Sri Mulyani Sebut Omnibus Law Cipta Kerja Keluarkan RI dari Kelas Menengah

Iwan Supriyatna | Mohammad Fadil Djailani
Sri Mulyani Sebut Omnibus Law Cipta Kerja Keluarkan RI dari Kelas Menengah
Sejumlah menteri saat menyerahkan omnibus law RUU Cipta Kerja ke DPR RI. (Suara.com/Novian)

Menurut Sri Mulyani UU Cipta Kerja banyak memberikan manfaat yang besar bagi perekonomian nasional.

Suara.com - Polemik disahkannya Undang-Undang Omnibus Law Cipta Kerja dikalangan masyarakat masih terus bergulir, pemerintah pun terus memberi pengertian kepada masyarakat akan pentingnya UU sapu jagad tersebut.

Kali ini Menteri Keuangan Sri Mulyani Indrawati pun angkat suara, menurut dia UU Cipta Kerja banyak memberikan manfaat yang besar bagi perekonomian nasional, salah satunya membawa Indonesia keluar dari jebakan kelas menengah bawah.

"Omnibus Law tujuannya adalah untuk meningkatkan dan mengembangkan Indonesia dari middle income trap (jebakan kelas menengah bawah)," kata Sri Mulyani dalam sebuah webinar, Senin (12/10/2020).

Mantan Direktur Pelaksana Bank Dunia ini menambahkan dengan adanya UU segala bentuk macam regulasi yang berbelit dan bertumpuk-tumpuk bisa dihilangkan dengan Omnibus Law ini.

Baca Juga: Pjs Gubernur Kaltara : UU Cipta Kerja Solusi Pencaker dan Pengangguran

Sehingga investasi yang akan masuk ke Indonesia akan semakin meningkat dan tentunya membuka lapangan pekerjaan yang luas bagi masyarakat.

"Kalau kita bicara middle income trap di situ lah letaknya," katanya.

DPR dan Pemerintah resmi mensahkan RUU Omnibus Law Cipta Kerja menjadi Undang-Undang (UU) dalam sidang Rapat Paripurna, Senin (5/10/2020).

Menteri Koordinator Bidang Perekonomian Airlangga Hartarto pun mengucapkan terimakasih atas pengesahan RUU ini, dia bilang RUU ini bakal menjadi jawaban atas segala permasalahan dalam menyediakan lapangan kerja yang masif bagi masyarakat.

"Tantangan terbesar adalah bagaimana kita mampu menyediakan lapangan kerja dengan banyaknya aturan dan regulasi atau hiper regulasi," kata Airlangga dalam pidato pandangan pemerintah yang disiarkan secara virtual, Senin (5/10/2020).

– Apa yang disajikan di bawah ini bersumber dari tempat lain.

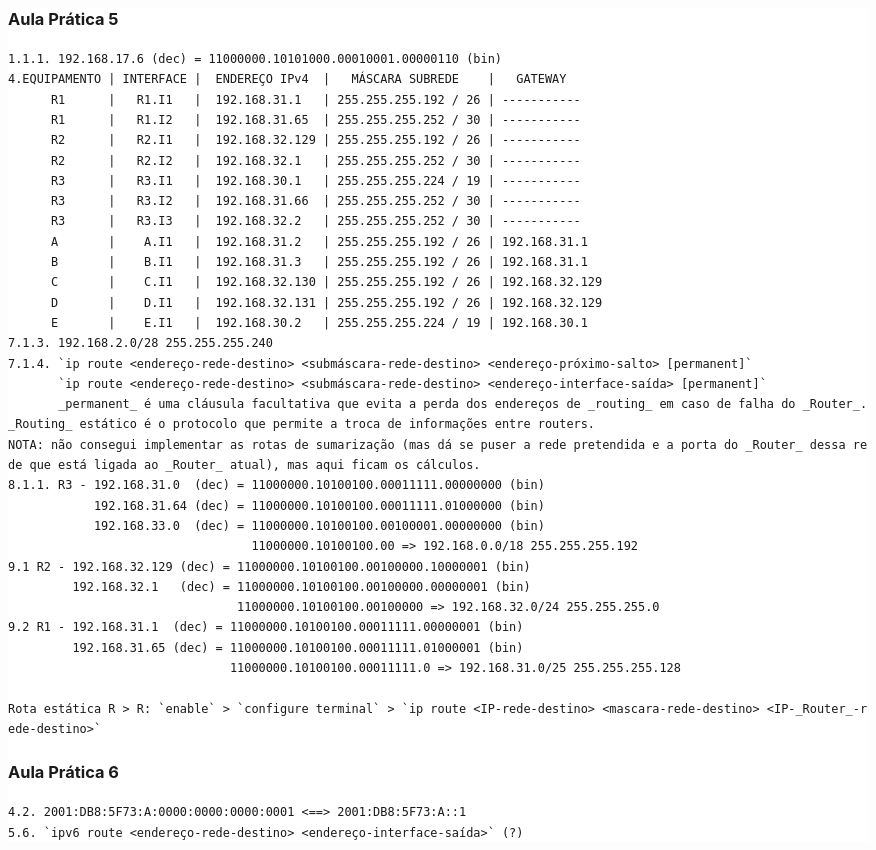 ### Aula Prática 5

```
1.1.1. 192.168.17.6 (dec) = 11000000.10101000.00010001.00000110 (bin)
4.EQUIPAMENTO | INTERFACE |  ENDEREÇO IPv4  |   MÁSCARA SUBREDE    |   GATEWAY
      R1      |   R1.I1   |  192.168.31.1   | 255.255.255.192 / 26 | -----------
      R1      |   R1.I2   |  192.168.31.65  | 255.255.255.252 / 30 | -----------
      R2      |   R2.I1   |  192.168.32.129 | 255.255.255.192 / 26 | -----------
      R2      |   R2.I2   |  192.168.32.1   | 255.255.255.252 / 30 | -----------
      R3      |   R3.I1   |  192.168.30.1   | 255.255.255.224 / 19 | -----------
      R3      |   R3.I2   |  192.168.31.66  | 255.255.255.252 / 30 | -----------
      R3      |   R3.I3   |  192.168.32.2   | 255.255.255.252 / 30 | -----------
      A       |    A.I1   |  192.168.31.2   | 255.255.255.192 / 26 | 192.168.31.1
      B       |    B.I1   |  192.168.31.3   | 255.255.255.192 / 26 | 192.168.31.1
      C       |    C.I1   |  192.168.32.130 | 255.255.255.192 / 26 | 192.168.32.129
      D       |    D.I1   |  192.168.32.131 | 255.255.255.192 / 26 | 192.168.32.129
      E       |    E.I1   |  192.168.30.2   | 255.255.255.224 / 19 | 192.168.30.1
7.1.3. 192.168.2.0/28 255.255.255.240
7.1.4. `ip route <endereço-rede-destino> <submáscara-rede-destino> <endereço-próximo-salto> [permanent]`
       `ip route <endereço-rede-destino> <submáscara-rede-destino> <endereço-interface-saída> [permanent]`
       _permanent_ é uma cláusula facultativa que evita a perda dos endereços de _routing_ em caso de falha do _Router_. _Routing_ estático é o protocolo que permite a troca de informações entre routers.
NOTA: não consegui implementar as rotas de sumarização (mas dá se puser a rede pretendida e a porta do _Router_ dessa rede que está ligada ao _Router_ atual), mas aqui ficam os cálculos.
8.1.1. R3 - 192.168.31.0  (dec) = 11000000.10100100.00011111.00000000 (bin)
            192.168.31.64 (dec) = 11000000.10100100.00011111.01000000 (bin)
            192.168.33.0  (dec) = 11000000.10100100.00100001.00000000 (bin)
                                  11000000.10100100.00 => 192.168.0.0/18 255.255.255.192
9.1 R2 - 192.168.32.129 (dec) = 11000000.10100100.00100000.10000001 (bin)
         192.168.32.1   (dec) = 11000000.10100100.00100000.00000001 (bin)
                                11000000.10100100.00100000 => 192.168.32.0/24 255.255.255.0
9.2 R1 - 192.168.31.1  (dec) = 11000000.10100100.00011111.00000001 (bin)
         192.168.31.65 (dec) = 11000000.10100100.00011111.01000001 (bin)
                               11000000.10100100.00011111.0 => 192.168.31.0/25 255.255.255.128

Rota estática R > R: `enable` > `configure terminal` > `ip route <IP-rede-destino> <mascara-rede-destino> <IP-_Router_-rede-destino>`
```

### Aula Prática 6

```
4.2. 2001:DB8:5F73:A:0000:0000:0000:0001 <==> 2001:DB8:5F73:A::1
5.6. `ipv6 route <endereço-rede-destino> <endereço-interface-saída>` (?)
```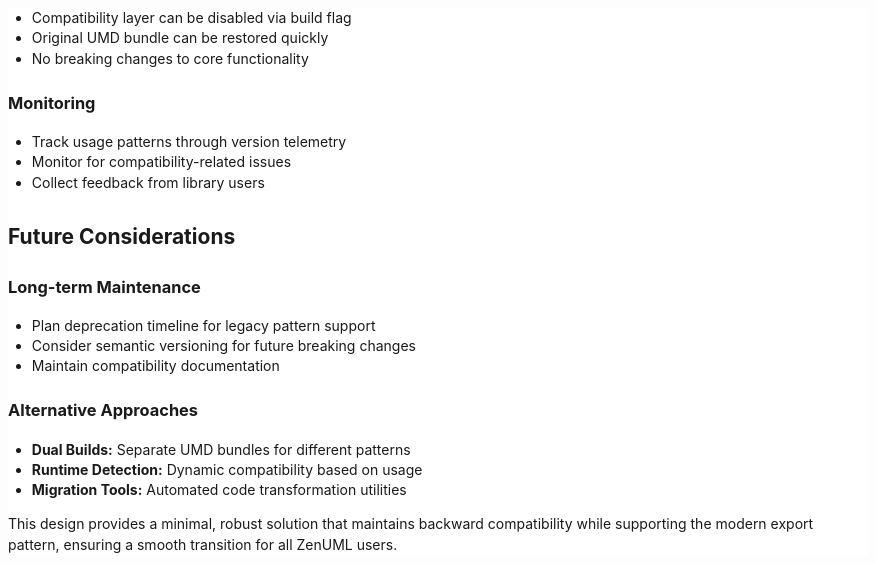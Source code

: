 - Compatibility layer can be disabled via build flag
- Original UMD bundle can be restored quickly
- No breaking changes to core functionality

### Monitoring

- Track usage patterns through version telemetry
- Monitor for compatibility-related issues
- Collect feedback from library users

## Future Considerations

### Long-term Maintenance

- Plan deprecation timeline for legacy pattern support
- Consider semantic versioning for future breaking changes
- Maintain compatibility documentation

### Alternative Approaches

- **Dual Builds:** Separate UMD bundles for different patterns
- **Runtime Detection:** Dynamic compatibility based on usage
- **Migration Tools:** Automated code transformation utilities

This design provides a minimal, robust solution that maintains backward compatibility while supporting the modern export pattern, ensuring a smooth transition for all ZenUML users.
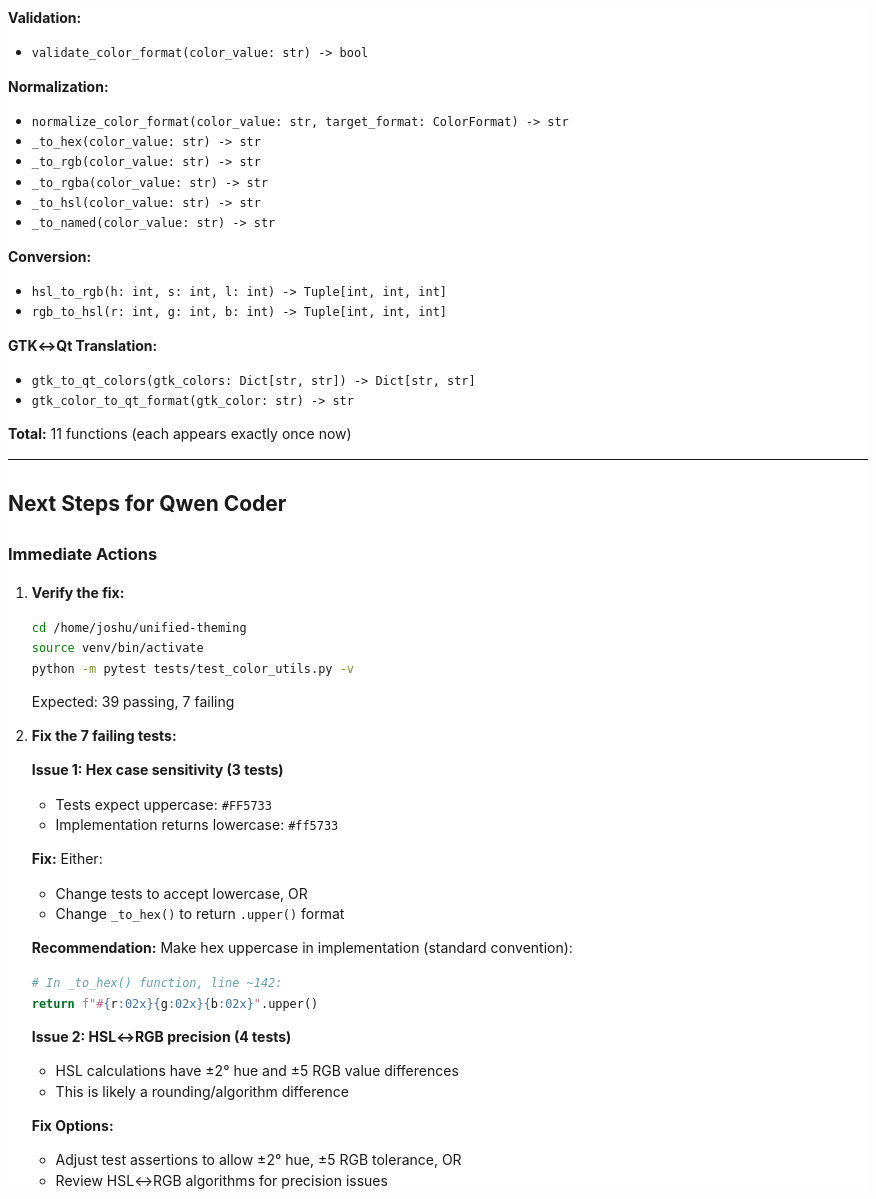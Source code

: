 **Validation:**
- `validate_color_format(color_value: str) -> bool`

**Normalization:**
- `normalize_color_format(color_value: str, target_format: ColorFormat) -> str`
- `_to_hex(color_value: str) -> str`
- `_to_rgb(color_value: str) -> str`
- `_to_rgba(color_value: str) -> str`
- `_to_hsl(color_value: str) -> str`
- `_to_named(color_value: str) -> str`

**Conversion:**
- `hsl_to_rgb(h: int, s: int, l: int) -> Tuple[int, int, int]`
- `rgb_to_hsl(r: int, g: int, b: int) -> Tuple[int, int, int]`

**GTK↔Qt Translation:**
- `gtk_to_qt_colors(gtk_colors: Dict[str, str]) -> Dict[str, str]`
- `gtk_color_to_qt_format(gtk_color: str) -> str`

**Total:** 11 functions (each appears exactly once now)

---

## Next Steps for Qwen Coder

### Immediate Actions

1. **Verify the fix:**
   ```bash
   cd /home/joshu/unified-theming
   source venv/bin/activate
   python -m pytest tests/test_color_utils.py -v
   ```
   Expected: 39 passing, 7 failing

2. **Fix the 7 failing tests:**

   **Issue 1: Hex case sensitivity (3 tests)**
   - Tests expect uppercase: `#FF5733`
   - Implementation returns lowercase: `#ff5733`

   **Fix:** Either:
   - Change tests to accept lowercase, OR
   - Change `_to_hex()` to return `.upper()` format

   **Recommendation:** Make hex uppercase in implementation (standard convention):
   ```python
   # In _to_hex() function, line ~142:
   return f"#{r:02x}{g:02x}{b:02x}".upper()
   ```

   **Issue 2: HSL↔RGB precision (4 tests)**
   - HSL calculations have ±2° hue and ±5 RGB value differences
   - This is likely a rounding/algorithm difference

   **Fix Options:**
   - Adjust test assertions to allow ±2° hue, ±5 RGB tolerance, OR
   - Review HSL↔RGB algorithms for precision issues
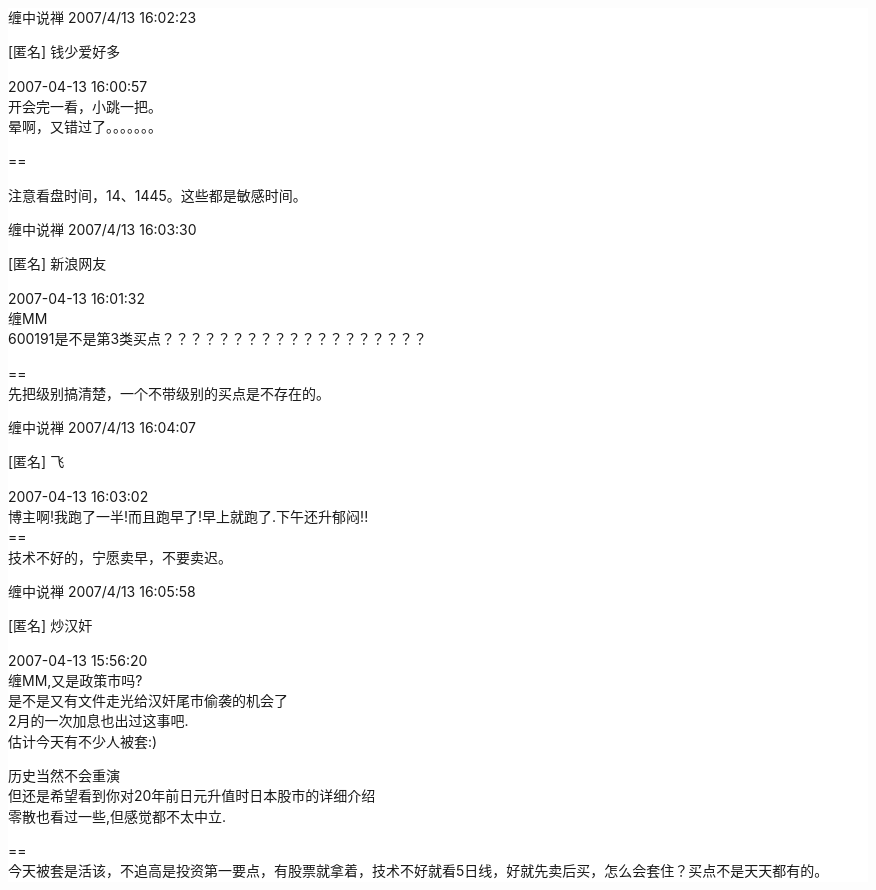 <div class='blog-comment'>
<span class='blog-comment-chan'>缠中说禅</span> 2007/4/13 16:02:23<br/>

[匿名] 钱少爱好多 

 
2007-04-13 16:00:57 <br/>
开会完一看，小跳一把。<br/>
晕啊，又错过了。。。。。。。 
 
==<br/>

注意看盘时间，14、1445。这些都是敏感时间。
</div>

<div class='blog-comment'>
<span class='blog-comment-chan'>缠中说禅</span> 2007/4/13 16:03:30<br/>

[匿名] 新浪网友 

 
2007-04-13 16:01:32 <br/>
缠MM<br/>
600191是不是第3类买点？？？？？？？？？？？？？？？？？？？
 
 
==<br/>
先把级别搞清楚，一个不带级别的买点是不存在的。
</div>

<div class='blog-comment'>
<span class='blog-comment-chan'>缠中说禅</span> 2007/4/13 16:04:07<br/>

[匿名] 飞 

 
2007-04-13 16:03:02 <br/>
博主啊!我跑了一半!而且跑早了!早上就跑了.下午还升郁闷!! <br/>
==<br/>
技术不好的，宁愿卖早，不要卖迟。
</div>

<div class='blog-comment'>
<span class='blog-comment-chan'>缠中说禅</span> 2007/4/13 16:05:58<br/>

[匿名] 炒汉奸 

 
2007-04-13 15:56:20 <br/>
缠MM,又是政策市吗?<br/>
是不是又有文件走光给汉奸尾市偷袭的机会了<br/>
2月的一次加息也出过这事吧.<br/>
估计今天有不少人被套:)

历史当然不会重演<br/>
但还是希望看到你对20年前日元升值时日本股市的详细介绍<br/>
零散也看过一些,但感觉都不太中立. 
 
==<br/>
今天被套是活该，不追高是投资第一要点，有股票就拿着，技术不好就看5日线，好就先卖后买，怎么会套住？买点不是天天都有的。
</div>
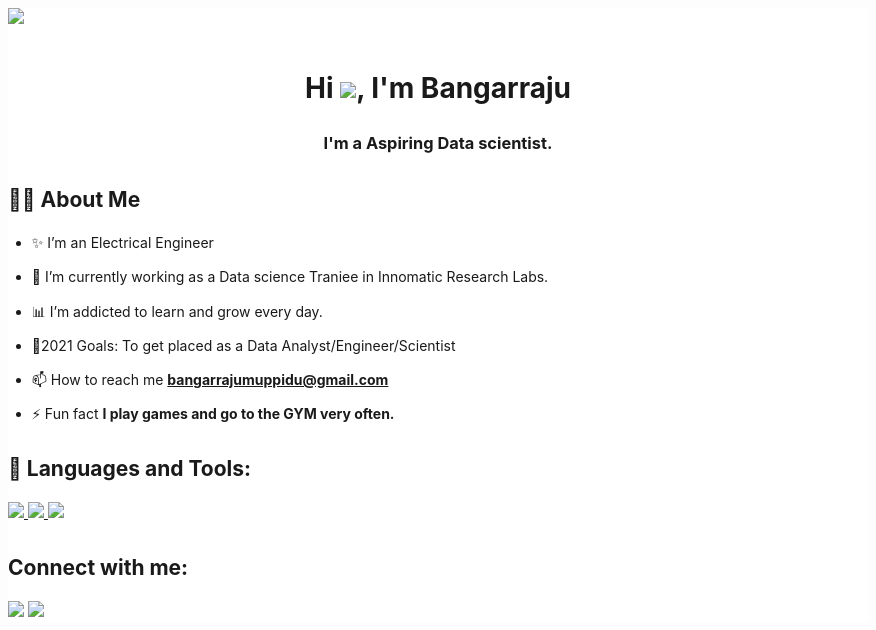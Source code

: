 <a href="#"><img width="100%" height="auto" src="https://i.imgur.com/iXuL1HG.png" height="175px"/></a>

<h1 align="center">Hi <img src="https://raw.githubusercontent.com/MartinHeinz/MartinHeinz/master/wave.gif" width="30px">, I'm Bangarraju</h1>
<h3 align="center">I'm a Aspiring Data scientist.</h3>


## 🙋‍♂️ About Me

- ✨ I’m an Electrical Engineer

- 🚀 I’m currently working as a Data science Traniee in Innomatic Research Labs.

- 📊 I’m addicted to learn and grow every day.

- 🎯2021 Goals: To get placed as a Data Analyst/Engineer/Scientist

- 📫 How to reach me **bangarrajumuppidu@gmail.com**

- ⚡ Fun fact **I play games and go to the GYM very often.**

## 🚀 Languages and Tools:

<p align="left"> 
    <a href="https://www.w3schools.com/css/" target="_blank"> <img src="https://img.icons8.com/color/48/000000/css3.png"/> </a> 
    <a href="https://www.python.org" target="_blank"> <img src="https://img.icons8.com/color/48/000000/python.png"/> </a> 
    <a style="padding-right:8px;" href="https://www.mysql.com/" target="_blank"> <img src="https://img.icons8.com/fluent/50/000000/mysql-logo.png"/> </a>

    
</p>


## Connect with me:
<p align="left">

<a href = "https://www.linkedin.com/in/muppidi-bangar-raju-202565201"><img src="https://img.icons8.com/fluent/48/000000/linkedin.png"/></a>
<a href = "https://www.instagram.com/mr_mbr_1940/"><img src="https://img.icons8.com/fluent/48/000000/instagram-new.png"/></a>
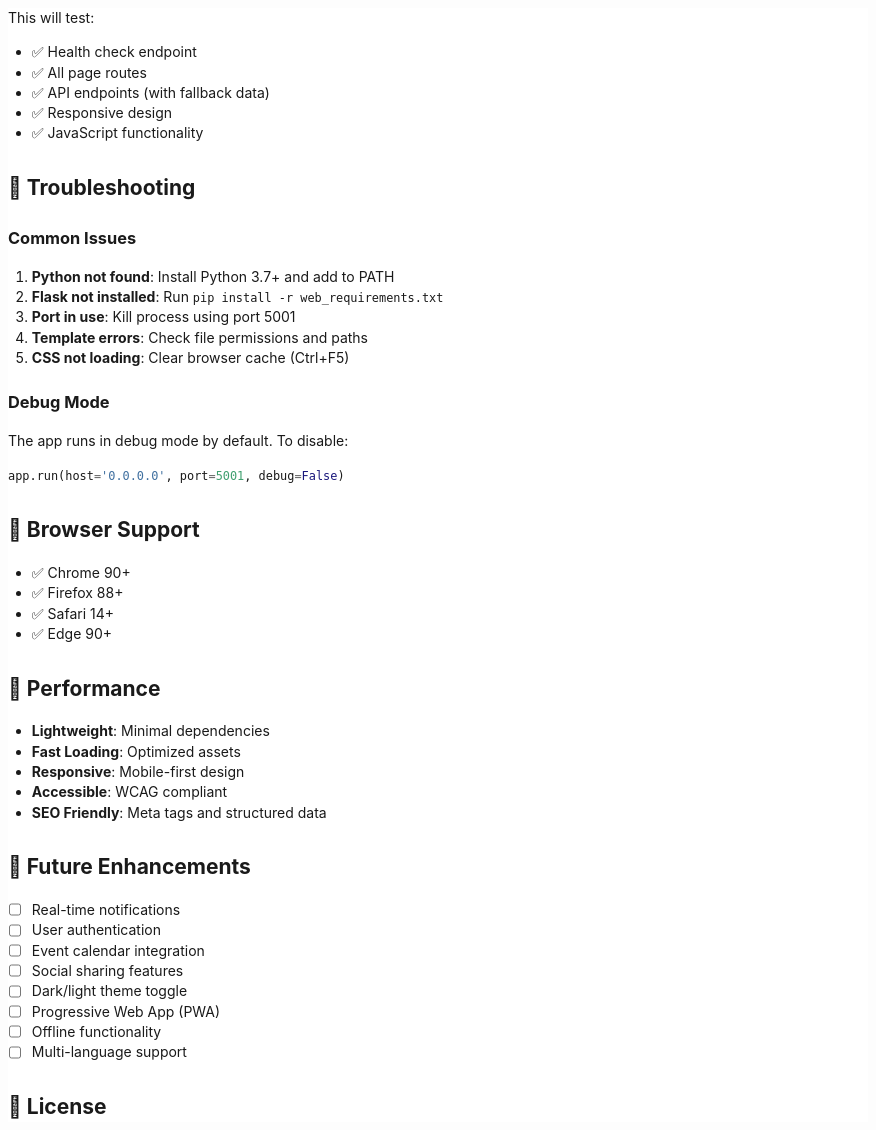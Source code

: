 This will test:
- ✅ Health check endpoint
- ✅ All page routes
- ✅ API endpoints (with fallback data)
- ✅ Responsive design
- ✅ JavaScript functionality

## 🐛 Troubleshooting

### Common Issues

1. **Python not found**: Install Python 3.7+ and add to PATH
2. **Flask not installed**: Run `pip install -r web_requirements.txt`
3. **Port in use**: Kill process using port 5001
4. **Template errors**: Check file permissions and paths
5. **CSS not loading**: Clear browser cache (Ctrl+F5)

### Debug Mode
The app runs in debug mode by default. To disable:
```python
app.run(host='0.0.0.0', port=5001, debug=False)
```

## 📱 Browser Support

- ✅ Chrome 90+
- ✅ Firefox 88+
- ✅ Safari 14+
- ✅ Edge 90+

## 🚀 Performance

- **Lightweight**: Minimal dependencies
- **Fast Loading**: Optimized assets
- **Responsive**: Mobile-first design
- **Accessible**: WCAG compliant
- **SEO Friendly**: Meta tags and structured data

## 🔮 Future Enhancements

- [ ] Real-time notifications
- [ ] User authentication
- [ ] Event calendar integration
- [ ] Social sharing features
- [ ] Dark/light theme toggle
- [ ] Progressive Web App (PWA)
- [ ] Offline functionality
- [ ] Multi-language support

## 📄 License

Baca Juga: Tolak UU Cipta Kerja, Pendemo Mulai Berdatangan ke DPRD Sumut

Maka dari itu kata Ketua Umum Partai Golkar ini, UU ini menjadi suatu langkah besar pemerintah dalam melakukan penyederhanaan segala bentuk aturan birokrasi yang berbelit.

"Kita memerlukan penyederhanaan sinkronisasi dan pemangkasan regulasi dan untuk itulah diperlukan undang-undang Cipta kerja yang mengubah atau merevisi beberapa undang-undang yang menghambat pencapaian tujuan dan lapangan kerja," katanya.

Airlangga bilang dalam penyusunan undang-undang ini pemerintah telah melakukan kajian yang mendalam dengan 64 kali rapat yang dilakukan antara DPR dan Pemerintah, hasilnya 11 kluster dalam UU ini resmi diundangkan.

Adapun ke-11 klaster undang-undang dari RUU Cipta Kerja antara lain UU No. 40/1999 tentang Pers; UU Nomor 14/2005 tentang Guru dan Dosen; UU No.12/2012 tentang Pendidikan Tinggi; UU No. 20/2013 tentang Pendidikan Kedokteran; UU No.4/2019 tentang Kebidanan; dan UU No.20/2014 tentang Standardisasi dan Penilaian Kesesuaian.

Kemudian, empat undang-undang dalam RUU tentang Cipta kerja yaitu UU No.6/1983 tentang KUP, UU No.8/1983 tentang Pajak Pertambahan Nilai Barang dan Jasa dan Pajak Penjualan Barang Mewah juncto UU No. 42/2009 dan UU No.18/ 2007 tentang Perlindungan Pekerja Migran Indonesia.